Recommendations for Improvement
The comfortable-to-carry Gregory G Pack could be optimized with improved pocket accessibility. In order to keep the current pocket configuration, we recommend adding two water bottle sized pockets, one on each lower side panel. Attaching them with side release buckles, such that they can be attached low and are removable allowing the bucket pocket to remain, might be the best option for this pack.
We would really like to see Gregory add an additional nylon webbing strap for the back pocket’s center adjustment strap, thus allowing separate adjustability for the back pocket and pack’s top compression. This would only add a nominal amount of weight, if any at all, as the current single strap is much longer than necessary.

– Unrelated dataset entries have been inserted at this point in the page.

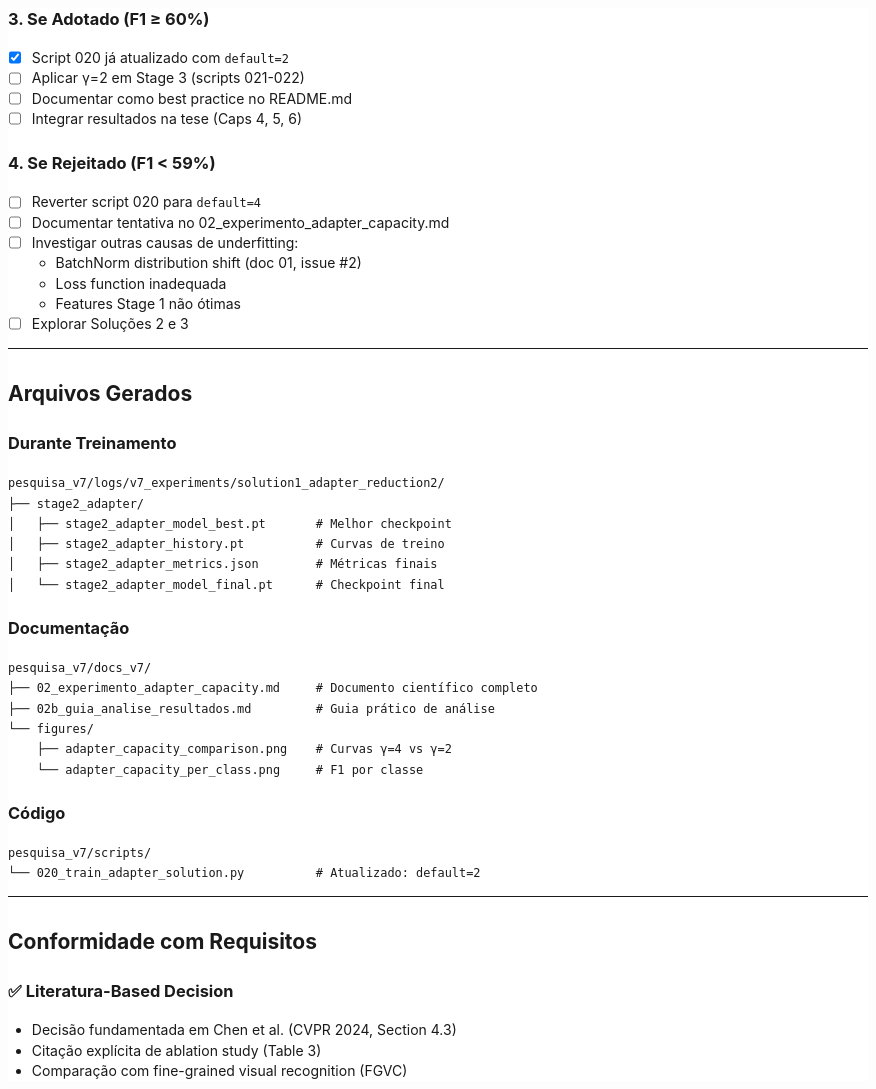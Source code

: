 ### 3. Se Adotado (F1 ≥ 60%)
- [x] Script 020 já atualizado com `default=2`
- [ ] Aplicar γ=2 em Stage 3 (scripts 021-022)
- [ ] Documentar como best practice no README.md
- [ ] Integrar resultados na tese (Caps 4, 5, 6)

### 4. Se Rejeitado (F1 < 59%)
- [ ] Reverter script 020 para `default=4`
- [ ] Documentar tentativa no 02_experimento_adapter_capacity.md
- [ ] Investigar outras causas de underfitting:
  - BatchNorm distribution shift (doc 01, issue #2)
  - Loss function inadequada
  - Features Stage 1 não ótimas
- [ ] Explorar Soluções 2 e 3

---

## Arquivos Gerados

### Durante Treinamento
```
pesquisa_v7/logs/v7_experiments/solution1_adapter_reduction2/
├── stage2_adapter/
│   ├── stage2_adapter_model_best.pt       # Melhor checkpoint
│   ├── stage2_adapter_history.pt          # Curvas de treino
│   ├── stage2_adapter_metrics.json        # Métricas finais
│   └── stage2_adapter_model_final.pt      # Checkpoint final
```

### Documentação
```
pesquisa_v7/docs_v7/
├── 02_experimento_adapter_capacity.md     # Documento científico completo
├── 02b_guia_analise_resultados.md         # Guia prático de análise
└── figures/
    ├── adapter_capacity_comparison.png    # Curvas γ=4 vs γ=2
    └── adapter_capacity_per_class.png     # F1 por classe
```

### Código
```
pesquisa_v7/scripts/
└── 020_train_adapter_solution.py          # Atualizado: default=2
```

---

## Conformidade com Requisitos

### ✅ Literatura-Based Decision
- Decisão fundamentada em Chen et al. (CVPR 2024, Section 4.3)
- Citação explícita de ablation study (Table 3)
- Comparação com fine-grained visual recognition (FGVC)

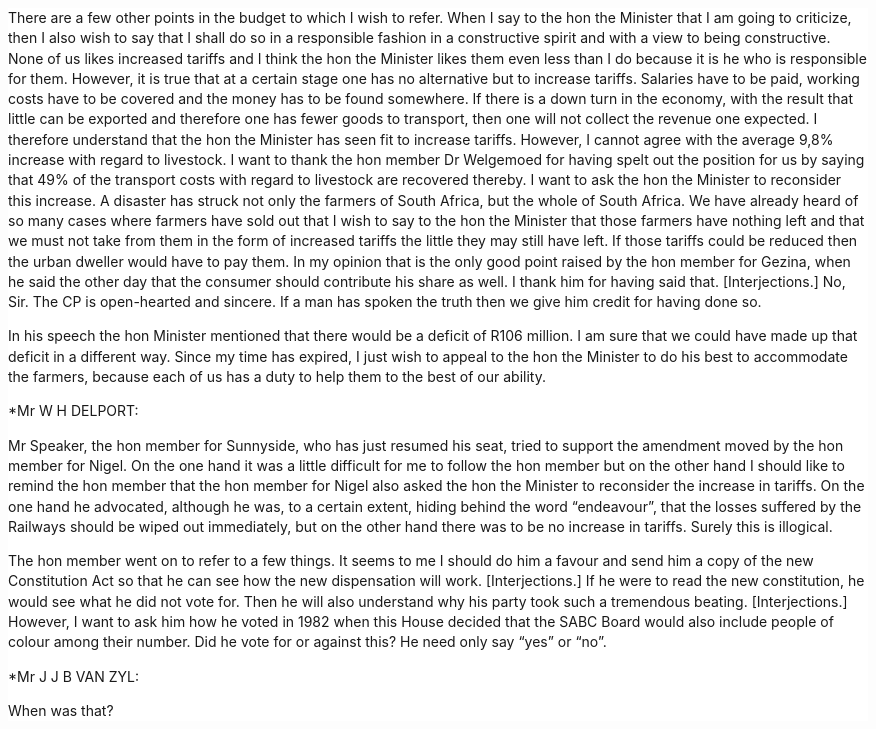 <p>There are a few other points in the budget to which I wish to refer. When I say to the hon the Minister that I am going to criticize, then I also wish to say that I shall do so in a responsible fashion in a constructive spirit and with a view to being constructive. None of us likes increased tariffs and I think the hon the Minister likes them even less than I do because it is he who is responsible for them. However, it is true that at a certain stage one has no alternative but to increase tariffs. Salaries have to be paid, working costs have to be covered and the money has to be found somewhere. If there is a down turn in the economy, with the result that little can be exported and therefore one has fewer goods to transport, then one will not <span class="col_2335-2336" refersTo="page_1198"/>collect the revenue one expected. I therefore understand that the hon the Minister has seen fit to increase tariffs. However, I cannot agree with the average 9,8% increase with regard to livestock. I want to thank the hon member Dr Welgemoed for having spelt out the position for us by saying that 49% of the transport costs with regard to livestock are recovered thereby. I want to ask the hon the Minister to reconsider this increase. A disaster has struck not only the farmers of South Africa, but the whole of South Africa. We have already heard of so many cases where farmers have sold out that I wish to say to the hon the Minister that those farmers have nothing left and that we must not take from them in the form of increased tariffs the little they may still have left. If those tariffs could be reduced then the urban dweller would have to pay them. In my opinion that is the only good point raised by the hon member for Gezina, when he said the other day that the consumer should contribute his share as well. I thank him for having said that. [Interjections.] No, Sir. The CP is open-hearted and sincere. If a man has spoken the truth then we give him credit for having done so.</p>

<p>In his speech the hon Minister mentioned that there would be a deficit of R106 million. I am sure that we could have made up that deficit in a different way. Since my time has expired, I just wish to appeal to the hon the Minister to do his best to accommodate the farmers, because each of us has a duty to help them to the best of our ability.</p>

</speech>

<speech by="#delport">

<from>*Mr <person refersTo="hansard_za">W H DELPORT</person>:</from>

<p>Mr Speaker, the hon member for Sunnyside, who has just resumed his seat, tried to support the amendment moved by the hon member for Nigel. On the one hand it was a little difficult for me to follow the hon member but on the other hand I should like to remind the hon member that the hon member for Nigel also asked the hon the Minister to reconsider the increase in tariffs. On the one hand he advocated, although he was, to a certain extent, hiding behind the word &#x201C;endeavour&#x201D;, that the losses suffered by the Railways should be wiped out immediately, but on the other hand there was to be no increase in tariffs. Surely this is illogical.</p>

<p>The hon member went on to refer to a few things. It seems to me I should do him a favour and send him a copy of the new Constitution Act so that he can see how the new dispensation will work. [Interjections.] If he were to read the new constitution, he would see what he did not vote for. Then he will also understand why his party took such a tremendous beating. [Interjections.] However, I want to ask him how he voted in 1982 when this House decided that the SABC Board would also include people of colour among their number. Did he vote for or against this? He need only say &#x201C;yes&#x201D; or &#x201C;no&#x201D;.</p>

</speech>

<speech by="#van_zyl">

<from>*Mr <person refersTo="hansard_za">J J B VAN ZYL</person>:</from>

<p>When was that?</p>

More options for attaching gear externally would be an improvement that could extend the load volume carrying capacity. Even a single daisy chain running up the middle of the back pocket, with an ice axe loop at the bottom, would make a significant improvement in this regard. The benefits of these changes would outweigh the minimal weight increase. Although this is not a climbing pack, the additional attachment options would be suitable for attaching trekking poles or a jacket that does not fit inside the pack.